• _What to do_: Send back all of the data, word for word.
++++++
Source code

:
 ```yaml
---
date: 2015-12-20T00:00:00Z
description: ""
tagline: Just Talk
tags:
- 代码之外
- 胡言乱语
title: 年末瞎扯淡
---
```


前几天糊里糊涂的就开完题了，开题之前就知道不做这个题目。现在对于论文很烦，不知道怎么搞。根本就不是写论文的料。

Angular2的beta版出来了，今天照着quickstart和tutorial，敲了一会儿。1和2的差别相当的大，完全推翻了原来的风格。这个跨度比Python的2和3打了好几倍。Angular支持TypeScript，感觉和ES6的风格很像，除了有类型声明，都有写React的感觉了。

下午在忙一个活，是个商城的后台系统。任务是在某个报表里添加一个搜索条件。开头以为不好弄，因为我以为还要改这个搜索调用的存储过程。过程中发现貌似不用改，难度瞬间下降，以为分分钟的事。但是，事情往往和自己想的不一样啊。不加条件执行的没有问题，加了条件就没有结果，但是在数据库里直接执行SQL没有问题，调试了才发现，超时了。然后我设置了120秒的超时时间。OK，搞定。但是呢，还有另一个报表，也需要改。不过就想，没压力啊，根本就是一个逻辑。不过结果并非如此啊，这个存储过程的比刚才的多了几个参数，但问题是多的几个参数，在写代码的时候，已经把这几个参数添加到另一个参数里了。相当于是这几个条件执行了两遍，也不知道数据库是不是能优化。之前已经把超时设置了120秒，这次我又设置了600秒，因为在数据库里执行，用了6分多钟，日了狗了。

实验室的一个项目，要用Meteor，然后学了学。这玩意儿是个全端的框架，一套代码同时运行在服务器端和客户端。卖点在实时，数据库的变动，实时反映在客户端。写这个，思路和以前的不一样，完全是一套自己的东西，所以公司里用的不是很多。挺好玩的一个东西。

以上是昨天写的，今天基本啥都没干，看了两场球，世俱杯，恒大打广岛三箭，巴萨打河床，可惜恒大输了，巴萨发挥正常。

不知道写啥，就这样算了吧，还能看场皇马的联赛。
++++++
• _Exercise output_:
Source code

:
 ```yaml
---
date: 2015-12-20T00:00:00Z
description: ""
tagline: Just Talk
tags:
- 代码之外
- 胡言乱语
title: 年末瞎扯淡
---
```


前几天糊里糊涂的就开完题了，开题之前就知道不做这个题目。现在对于论文很烦，不知道怎么搞。根本就不是写论文的料。

Angular2的beta版出来了，今天照着quickstart和tutorial，敲了一会儿。1和2的差别相当的大，完全推翻了原来的风格。这个跨度比Python的2和3打了好几倍。Angular支持TypeScript，感觉和ES6的风格很像，除了有类型声明，都有写React的感觉了。

下午在忙一个活，是个商城的后台系统。任务是在某个报表里添加一个搜索条件。开头以为不好弄，因为我以为还要改这个搜索调用的存储过程。过程中发现貌似不用改，难度瞬间下降，以为分分钟的事。但是，事情往往和自己想的不一样啊。不加条件执行的没有问题，加了条件就没有结果，但是在数据库里直接执行SQL没有问题，调试了才发现，超时了。然后我设置了120秒的超时时间。OK，搞定。但是呢，还有另一个报表，也需要改。不过就想，没压力啊，根本就是一个逻辑。不过结果并非如此啊，这个存储过程的比刚才的多了几个参数，但问题是多的几个参数，在写代码的时候，已经把这几个参数添加到另一个参数里了。相当于是这几个条件执行了两遍，也不知道数据库是不是能优化。之前已经把超时设置了120秒，这次我又设置了600秒，因为在数据库里执行，用了6分多钟，日了狗了。

实验室的一个项目，要用Meteor，然后学了学。这玩意儿是个全端的框架，一套代码同时运行在服务器端和客户端。卖点在实时，数据库的变动，实时反映在客户端。写这个，思路和以前的不一样，完全是一套自己的东西，所以公司里用的不是很多。挺好玩的一个东西。

以上是昨天写的，今天基本啥都没干，看了两场球，世俱杯，恒大打广岛三箭，巴萨打河床，可惜恒大输了，巴萨发挥正常。

不知道写啥，就这样算了吧，还能看场皇马的联赛。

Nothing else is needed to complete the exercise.